Selborne Park belongs to the people of Walthamstow. Originally more than twice the size, it was given in compensation for the common land lost when the railway line to Chingford was built.
The railway was a late arrival in Walthamstow, but when the time finally came in the 1860s to find the most suitable route between the planned Hoe Street Station and Chingford, the choice fell upon part of the common land near St Mary’s Church, the Berry Field. The Vestry – the parish committee that had organised most aspects of local government for many centuries – drove a hard bargain, negotiating not only a good purchase price but an undertaking to build the railway in a cutting which was to be planted with trees, and any excess land to be made available as a recreation area – as it still is.
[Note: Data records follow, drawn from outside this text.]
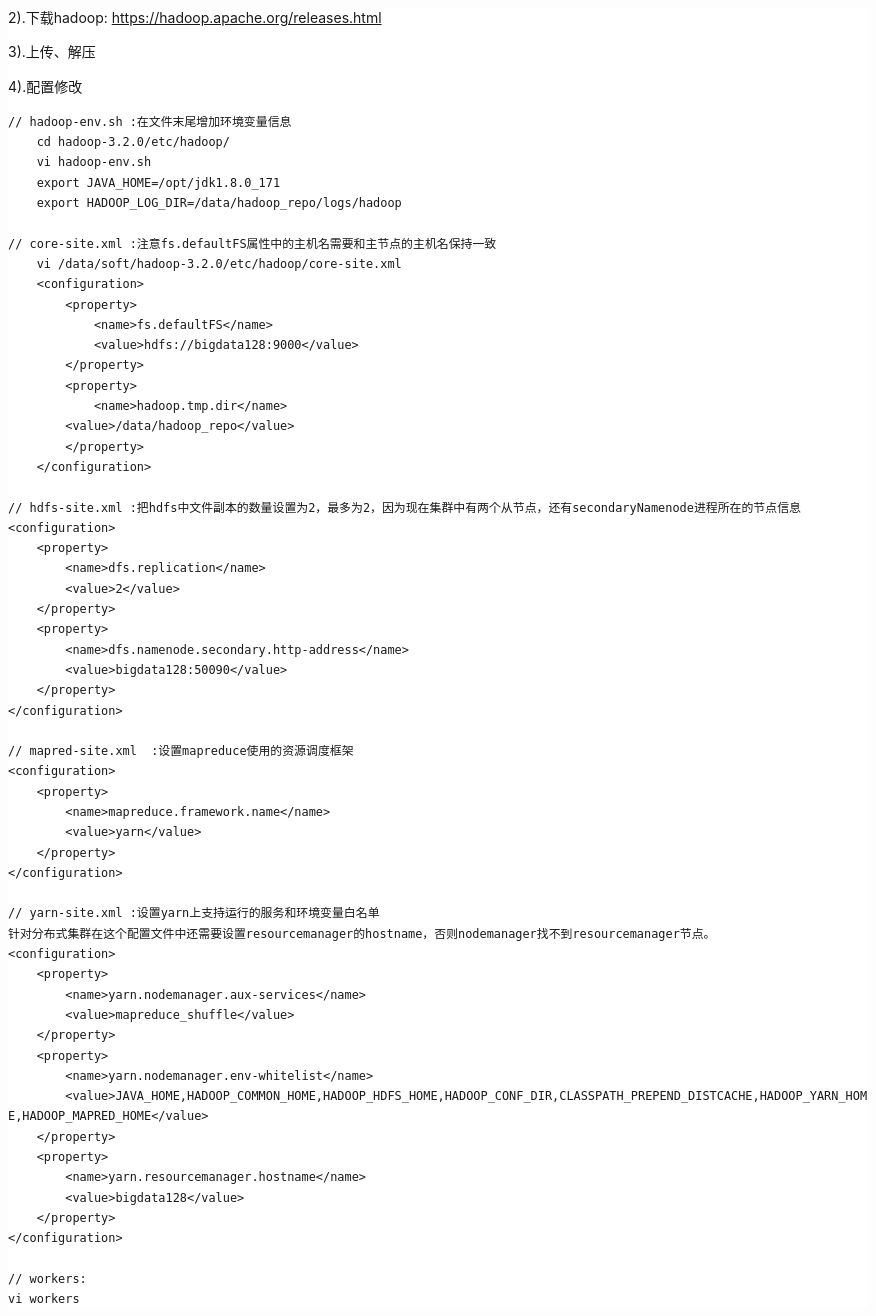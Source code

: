2).下载hadoop: https://hadoop.apache.org/releases.html  

3).上传、解压  

4).配置修改  
```
// hadoop-env.sh :在文件末尾增加环境变量信息
	cd hadoop-3.2.0/etc/hadoop/
	vi hadoop-env.sh 
	export JAVA_HOME=/opt/jdk1.8.0_171
	export HADOOP_LOG_DIR=/data/hadoop_repo/logs/hadoop

// core-site.xml :注意fs.defaultFS属性中的主机名需要和主节点的主机名保持一致
	vi /data/soft/hadoop-3.2.0/etc/hadoop/core-site.xml
	<configuration>
		<property>
			<name>fs.defaultFS</name>
			<value>hdfs://bigdata128:9000</value>
		</property>
		<property>
			<name>hadoop.tmp.dir</name>
		<value>/data/hadoop_repo</value>
		</property>
	</configuration>

// hdfs-site.xml :把hdfs中文件副本的数量设置为2，最多为2，因为现在集群中有两个从节点，还有secondaryNamenode进程所在的节点信息
<configuration>
	<property>
		<name>dfs.replication</name>
		<value>2</value>
	</property>
	<property>
		<name>dfs.namenode.secondary.http-address</name>
		<value>bigdata128:50090</value>
	</property>
</configuration>

// mapred-site.xml  :设置mapreduce使用的资源调度框架
<configuration>
	<property>
		<name>mapreduce.framework.name</name>
		<value>yarn</value>
	</property>
</configuration>

// yarn-site.xml :设置yarn上支持运行的服务和环境变量白名单 
针对分布式集群在这个配置文件中还需要设置resourcemanager的hostname，否则nodemanager找不到resourcemanager节点。
<configuration>
	<property>
		<name>yarn.nodemanager.aux-services</name>
		<value>mapreduce_shuffle</value>
	</property>
	<property>
		<name>yarn.nodemanager.env-whitelist</name>
		<value>JAVA_HOME,HADOOP_COMMON_HOME,HADOOP_HDFS_HOME,HADOOP_CONF_DIR,CLASSPATH_PREPEND_DISTCACHE,HADOOP_YARN_HOME,HADOOP_MAPRED_HOME</value>
	</property>
	<property>
		<name>yarn.resourcemanager.hostname</name>
		<value>bigdata128</value>
	</property>
</configuration>

// workers:
vi workers
```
After much consideration, the committee decided to buy the land that is now Selborne Park, carefully minuting that it was to belong to the people of Walthamstow to provide recreational space for all. Once the new Council came into being in the early 1870s, the Vestry agreed that a Council Officer should “interest himself” in the management of the park. As time went on the Council seem to have assumed that the land was theirs.
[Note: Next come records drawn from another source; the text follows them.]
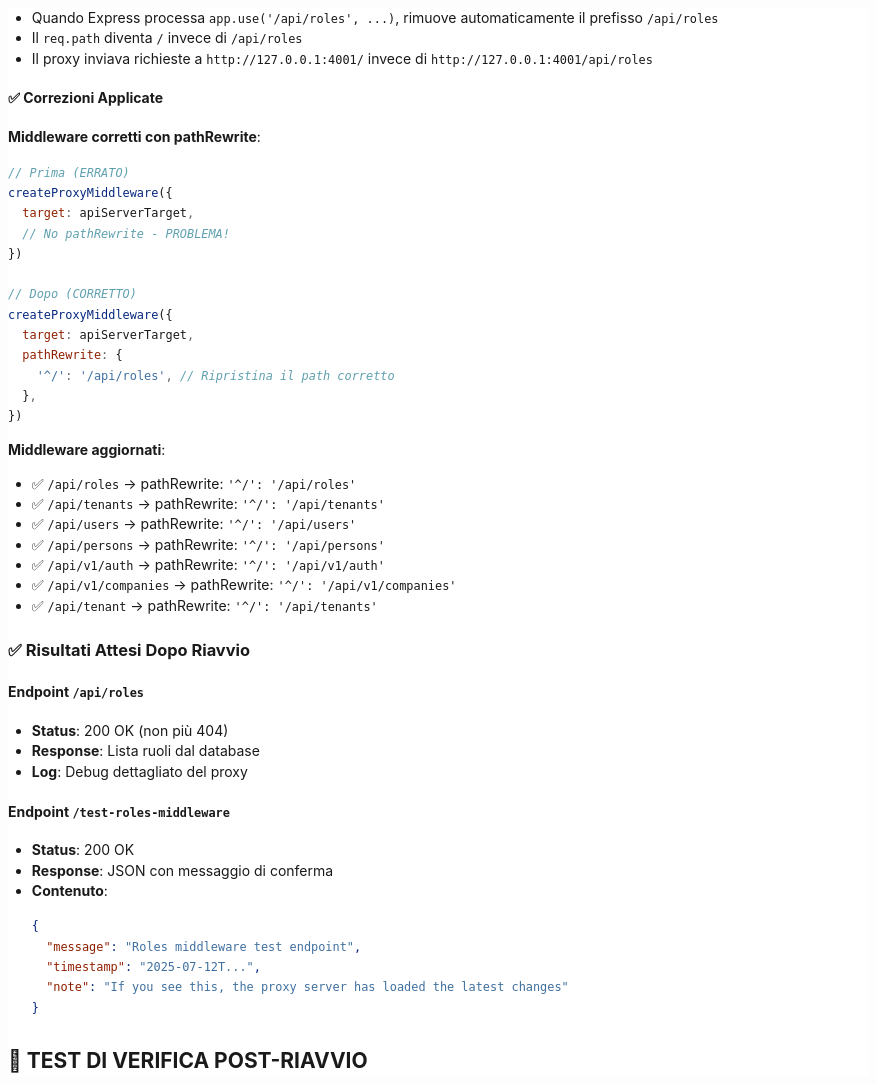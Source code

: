 - Quando Express processa `app.use('/api/roles', ...)`, rimuove automaticamente il prefisso `/api/roles`
- Il `req.path` diventa `/` invece di `/api/roles`
- Il proxy inviava richieste a `http://127.0.0.1:4001/` invece di `http://127.0.0.1:4001/api/roles`

#### ✅ Correzioni Applicate

**Middleware corretti con pathRewrite**:
```javascript
// Prima (ERRATO)
createProxyMiddleware({
  target: apiServerTarget,
  // No pathRewrite - PROBLEMA!
})

// Dopo (CORRETTO)
createProxyMiddleware({
  target: apiServerTarget,
  pathRewrite: {
    '^/': '/api/roles', // Ripristina il path corretto
  },
})
```

**Middleware aggiornati**:
- ✅ `/api/roles` → pathRewrite: `'^/': '/api/roles'`
- ✅ `/api/tenants` → pathRewrite: `'^/': '/api/tenants'`
- ✅ `/api/users` → pathRewrite: `'^/': '/api/users'`
- ✅ `/api/persons` → pathRewrite: `'^/': '/api/persons'`
- ✅ `/api/v1/auth` → pathRewrite: `'^/': '/api/v1/auth'`
- ✅ `/api/v1/companies` → pathRewrite: `'^/': '/api/v1/companies'`
- ✅ `/api/tenant` → pathRewrite: `'^/': '/api/tenants'`

### ✅ Risultati Attesi Dopo Riavvio

#### Endpoint `/api/roles`
- **Status**: 200 OK (non più 404)
- **Response**: Lista ruoli dal database
- **Log**: Debug dettagliato del proxy

#### Endpoint `/test-roles-middleware`
- **Status**: 200 OK
- **Response**: JSON con messaggio di conferma
- **Contenuto**: 
  ```json
  {
    "message": "Roles middleware test endpoint",
    "timestamp": "2025-07-12T...",
    "note": "If you see this, the proxy server has loaded the latest changes"
  }
  ```

## 🧪 **TEST DI VERIFICA POST-RIAVVIO**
All through the nineteenth and twentieth centuries, the park was the venue for many concerts, meetings and performances. There were roundabouts, a slide, a giant chess board, boules, a café and carefully tended planting.
During the First World War one of the newly invented tanks came to visit as part of a fundraiser to persuade local people to contribute to the price of more tanks and guns. Bands played, minor scuffles were quelled and endless impromptu football games played. In later years there was a public art project.
It was not until the late 1970s, after the Victoria Line came to town, that the local authority took a chunk of the park space for a new bus garage. Then another chunk vanished to provide a shopping mall – the land was sold to the developers on a long lease. Only around a third of the original park remains, and it is a precious, and all-too-small green lung in a crowded area. Recently an attempt to cut down up to half the mature lime trees and sacrifice all but a handkerchief of green space to provide yet more shops met with fierce resistance from residents. For the moment, the trees, game playing children and summer sun bathers can remain.